Look at every line of the material and count the ones holding the word "learning". The answer is the number only.

Records for this exercise ▸

● ● ● ● ●

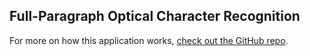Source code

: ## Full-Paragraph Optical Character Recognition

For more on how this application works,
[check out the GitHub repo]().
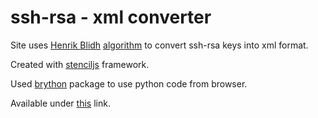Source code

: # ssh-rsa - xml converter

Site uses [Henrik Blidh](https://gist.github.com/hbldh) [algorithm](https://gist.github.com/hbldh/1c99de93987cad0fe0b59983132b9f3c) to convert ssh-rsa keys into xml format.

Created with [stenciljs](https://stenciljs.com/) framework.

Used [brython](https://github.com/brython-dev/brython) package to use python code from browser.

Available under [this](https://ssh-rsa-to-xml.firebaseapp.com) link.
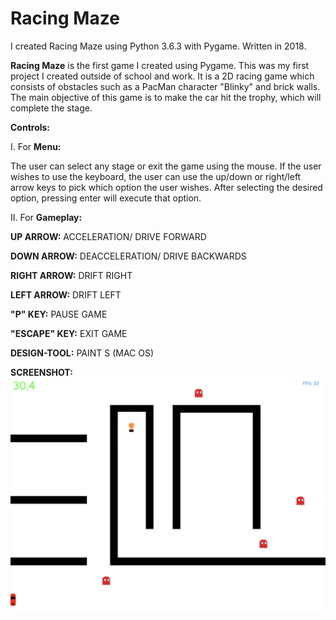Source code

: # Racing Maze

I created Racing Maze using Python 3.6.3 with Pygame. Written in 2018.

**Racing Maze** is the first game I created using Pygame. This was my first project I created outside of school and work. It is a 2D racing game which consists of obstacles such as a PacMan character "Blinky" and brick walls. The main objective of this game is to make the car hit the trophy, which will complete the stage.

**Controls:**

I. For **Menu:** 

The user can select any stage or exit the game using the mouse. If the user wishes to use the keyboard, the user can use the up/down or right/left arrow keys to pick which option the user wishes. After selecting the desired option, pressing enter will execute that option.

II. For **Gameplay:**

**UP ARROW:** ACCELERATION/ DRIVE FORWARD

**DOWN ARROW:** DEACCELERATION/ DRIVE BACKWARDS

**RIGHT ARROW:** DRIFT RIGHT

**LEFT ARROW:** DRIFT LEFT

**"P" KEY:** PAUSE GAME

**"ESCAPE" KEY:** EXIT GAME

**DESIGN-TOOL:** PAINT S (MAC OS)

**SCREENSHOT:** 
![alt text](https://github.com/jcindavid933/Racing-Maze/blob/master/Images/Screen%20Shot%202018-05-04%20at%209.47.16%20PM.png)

● ● ● ● ●

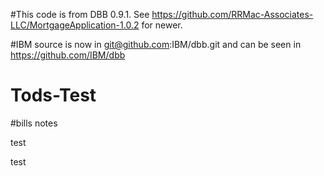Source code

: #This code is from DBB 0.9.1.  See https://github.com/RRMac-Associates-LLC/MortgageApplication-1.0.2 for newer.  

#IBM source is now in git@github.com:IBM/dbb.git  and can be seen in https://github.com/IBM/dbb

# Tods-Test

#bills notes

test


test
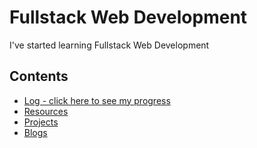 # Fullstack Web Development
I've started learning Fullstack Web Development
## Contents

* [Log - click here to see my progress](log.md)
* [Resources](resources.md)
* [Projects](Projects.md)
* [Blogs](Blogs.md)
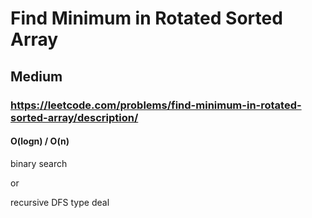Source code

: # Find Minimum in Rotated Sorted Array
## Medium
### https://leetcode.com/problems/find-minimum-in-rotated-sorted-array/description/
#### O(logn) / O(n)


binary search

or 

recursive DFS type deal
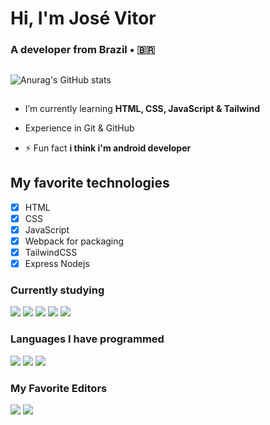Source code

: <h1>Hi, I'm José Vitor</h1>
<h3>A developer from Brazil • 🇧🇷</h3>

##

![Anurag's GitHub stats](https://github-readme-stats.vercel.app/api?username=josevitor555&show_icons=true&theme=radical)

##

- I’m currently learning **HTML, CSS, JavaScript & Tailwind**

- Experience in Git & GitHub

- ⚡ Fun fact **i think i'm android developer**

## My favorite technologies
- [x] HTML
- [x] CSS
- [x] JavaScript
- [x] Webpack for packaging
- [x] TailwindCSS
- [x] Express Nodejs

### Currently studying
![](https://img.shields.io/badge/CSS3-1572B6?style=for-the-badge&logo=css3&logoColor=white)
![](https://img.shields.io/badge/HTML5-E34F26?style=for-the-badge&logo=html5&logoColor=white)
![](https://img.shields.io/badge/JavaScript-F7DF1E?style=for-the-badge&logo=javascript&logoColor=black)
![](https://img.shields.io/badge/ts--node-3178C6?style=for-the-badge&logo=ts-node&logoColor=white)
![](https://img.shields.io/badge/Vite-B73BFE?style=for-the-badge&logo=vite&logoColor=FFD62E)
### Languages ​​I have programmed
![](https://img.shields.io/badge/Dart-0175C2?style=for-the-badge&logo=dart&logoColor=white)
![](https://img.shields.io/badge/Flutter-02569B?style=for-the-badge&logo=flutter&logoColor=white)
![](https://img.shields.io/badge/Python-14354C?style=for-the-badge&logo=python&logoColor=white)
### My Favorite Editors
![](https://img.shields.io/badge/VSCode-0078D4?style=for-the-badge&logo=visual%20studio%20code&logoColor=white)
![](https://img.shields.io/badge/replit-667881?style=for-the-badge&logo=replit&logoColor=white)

● ● ● ● ●

Solution ▸ 2